● **Action item**: Find where "Some X-ray datasets" occurs in the data below, and retype that line and every later line exactly.
──────
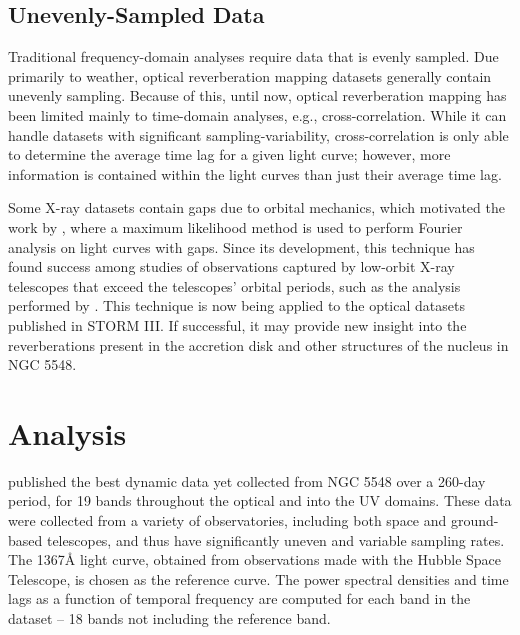 \documentclass[11pt,letterpaper]{article}
\begin{document}
\begin{figure}
\begin{minipage}{.475\textwidth}
            \label{fig:th_freq}
        \end{minipage}
    \end{figure}


	\subsection{Unevenly-Sampled Data}

    Traditional frequency-domain analyses require data that is evenly sampled. Due primarily to weather, optical reverberation mapping datasets generally contain unevenly sampling. Because of this, until now, optical reverberation mapping has been limited mainly to time-domain analyses, e.g., cross-correlation. While it can handle datasets with significant sampling-variability, cross-correlation is only able to determine the average time lag for a given light curve; however, more information is contained within the light curves than just their average time lag.

    Some X-ray datasets contain gaps due to orbital mechanics, which motivated the work by \cite{2013ApJ...777...24Z}, where a maximum likelihood method is used to perform Fourier analysis on light curves with gaps. Since its development, this technique has found success among studies of observations captured by low-orbit X-ray telescopes that exceed the telescopes' orbital periods, such as the analysis performed by \cite{2016Natur.535..388K}. This technique is now being applied to the optical datasets published in STORM III. If successful, it may provide new insight into the reverberations present in the accretion disk and other structures of the nucleus in NGC 5548.

\section{Analysis}
\label{analysis}
\cite{2016ApJ...821...56F} published the best dynamic data yet collected from NGC 5548 over a 260-day period, for 19 bands throughout the optical and into the UV domains. These data were collected from a variety of observatories, including both space and ground-based telescopes, and thus have significantly uneven and variable sampling rates. The 1367\AA$ $ light curve, obtained from observations made with the Hubble Space Telescope, is chosen as the reference curve. The power spectral densities and time lags as a function of temporal frequency are computed for each band in the dataset -- 18 bands not including the reference band.
\end{document}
──────
● **Answer area**:
    Some X-ray datasets contain gaps due to orbital mechanics, which motivated the work by \cite{2013ApJ...777...24Z}, where a maximum likelihood method is used to perform Fourier analysis on light curves with gaps. Since its development, this technique has found success among studies of observations captured by low-orbit X-ray telescopes that exceed the telescopes' orbital periods, such as the analysis performed by \cite{2016Natur.535..388K}. This technique is now being applied to the optical datasets published in STORM III. If successful, it may provide new insight into the reverberations present in the accretion disk and other structures of the nucleus in NGC 5548.

\section{Analysis}
\label{analysis}
\cite{2016ApJ...821...56F} published the best dynamic data yet collected from NGC 5548 over a 260-day period, for 19 bands throughout the optical and into the UV domains. These data were collected from a variety of observatories, including both space and ground-based telescopes, and thus have significantly uneven and variable sampling rates. The 1367\AA$ $ light curve, obtained from observations made with the Hubble Space Telescope, is chosen as the reference curve. The power spectral densities and time lags as a function of temporal frequency are computed for each band in the dataset -- 18 bands not including the reference band.
\end{document}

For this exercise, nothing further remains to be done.